Pois bem, eis um fato: todos ali odiavam a velha com toda a dedicação. Era amarga, cínica e fazia questão de espalhar a todos o seu rancor mais íntimo. Ralhava com os netos a todo o momento, pressionava exasperadamente os filhos e aos genros vivia a atormentar com farpas e humilhações. O primeiro sentimento que assolou a todos – o medo – foi o de que alguém houvesse posto veneno na comida de Dona Carolina e, então, que todos se tornassem suspeitos do assassinato. O fio de satisfação que pulsou em todos, no entanto, é óbvio.

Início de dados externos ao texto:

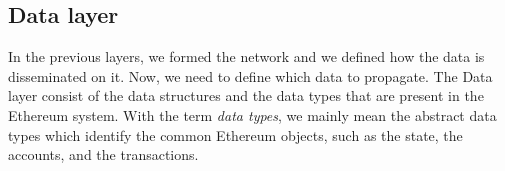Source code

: \subsection{Data layer}

In the previous layers, we formed the network and we defined how the data is
disseminated on it. Now, we need to define which data to propagate. The Data
layer consist of the data structures and the data types that are present in the
Ethereum system. With the term \emph{data types}, we mainly mean the abstract
data types which identify the common Ethereum objects, such as the state, the
accounts, and the transactions.
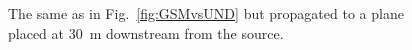 \documentclass{iopconfser}
\newcommand{\todo}[1]{{\color{red}[TODO: "#1'']}}
\begin{document}
\begin{figure}[H]
        
    \caption{The same as in Fig.~\ref{fig:GSMvsUND} but propagated to a plane placed at \SI{30}{m} downstream from the source.
    }
    \label{fig:GSMvsUND-propagated}
\end{figure}


        


        


\end{document}
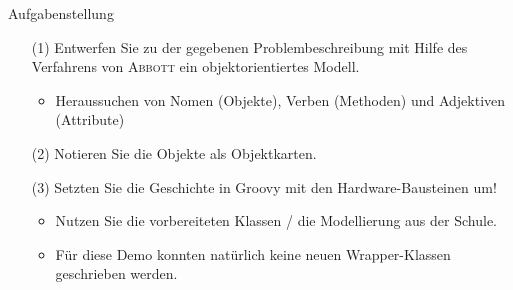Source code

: \documentclass[usenames,dvipsnames]{beamer}
\begin{document}

\begin{frame}{Aufgabenstellung}
	\begin{itemize}
		\item[(1)] Entwerfen Sie zu der gegebenen Problembeschreibung mit Hilfe des Verfahrens von \textsc{Abbott} ein objektorientiertes Modell.
		\begin{itemize}
			\item Heraussuchen von Nomen (Objekte), Verben (Methoden) und Adjektiven (Attribute)
		\end{itemize}

		\item[(2)] Notieren Sie die Objekte als Objektkarten.

		\item[(3)] Setzten Sie die Geschichte in Groovy mit den Hardware-Bausteinen um!
		\begin{itemize}
			\item Nutzen Sie die vorbereiteten Klassen / die Modellierung aus der Schule.
			\item Für diese Demo konnten natürlich keine neuen Wrapper-Klassen geschrieben werden.
		\end{itemize}
	\end{itemize}
\end{frame}



\end{document}
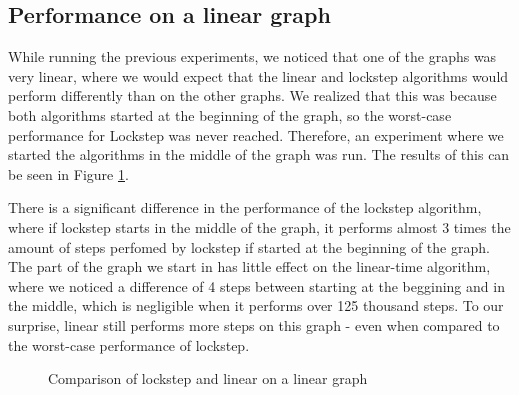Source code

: \documentclass[../master/master.tex]{subfiles}
\begin{document}
\subsection{Performance on a linear graph}
While running the previous experiments, we noticed that one of the graphs was very linear, where we would expect that the linear and lockstep algorithms would perform differently than on the other graphs. We realized that this was because both algorithms started at the beginning of the graph, so the worst-case performance for Lockstep was never reached. Therefore, an experiment where we started the algorithms in the middle of the graph was run. The results of this can be seen in Figure \ref{barchart}.

There is a significant difference in the performance of the lockstep algorithm, where if lockstep starts in the middle of the graph, it performs almost 3 times the amount of steps perfomed by lockstep if started at the beginning of the graph. The part of the graph we start in has little effect on the linear-time algorithm, where we noticed a difference of 4 steps between starting at the beggining and in the middle, which is negligible when it performs over 125 thousand steps. To our surprise, linear still performs more steps on this graph - even when compared to the worst-case performance of lockstep.
\begin{figure}
\centering
{}
\caption{Comparison of lockstep and linear on a linear graph}\label{barchart}
\end{figure}
\end{document}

Somente a vaga sensação de que ela e toda a sua animosidade pudessem vir a terminar logo ali enchia a todos com uma sensação repleta de otimismo (“Poderia sim ser o fim da amargura desta velha que abate a família por todos esses anos”, pensou um dos netos). E o último fio, o da desconfiança, surgiu ao passo que, cada um sabendo que não havia planejado a morte da velha, começou a desconfiar um do outro, imaginando quem finalmente havia tido coragem para pôr um fim a ela.
Foi então que Dona Carolina, entre tosses e acessos agonizantes de soluço, inclinou-se sobre o próprio corpo com certa agressividade e finalmente expeliu o motivo daquele caos de poucos minutos: uma pequena (e nem por isso menos incômoda) espinha de peixe. Ela continuou em sua posição fatigada por algum tempo. Tempo este em que os Sousa Galvão experimentaram o sabor confortável do alívio e também o azedo da decepção. Dona Carolina continuara viva por fim. Entretanto, neste exato momento, a velha começava novamente a ter calafrios pelo corpo todo e a retorcer a face em sons estrangulados, inclinando-se outra vez em uma imagem grotesca.
Para a surpresa de todos, a velha começou a expelir pela boca pequenos insetos pretos – moscas – escuras, sujas, saindo em revoada por entre seus lábios, vindos da sua garganta azeda. Trataram logo de se espalhar por toda a sala de jantar, zunindo e fedendo absurdamente em um eterno incômodo aos Sousa Galvão. Digo, pois, que eram moscas amargas, cínicas, cheiravam a rancor. Como os anseios de uma velha.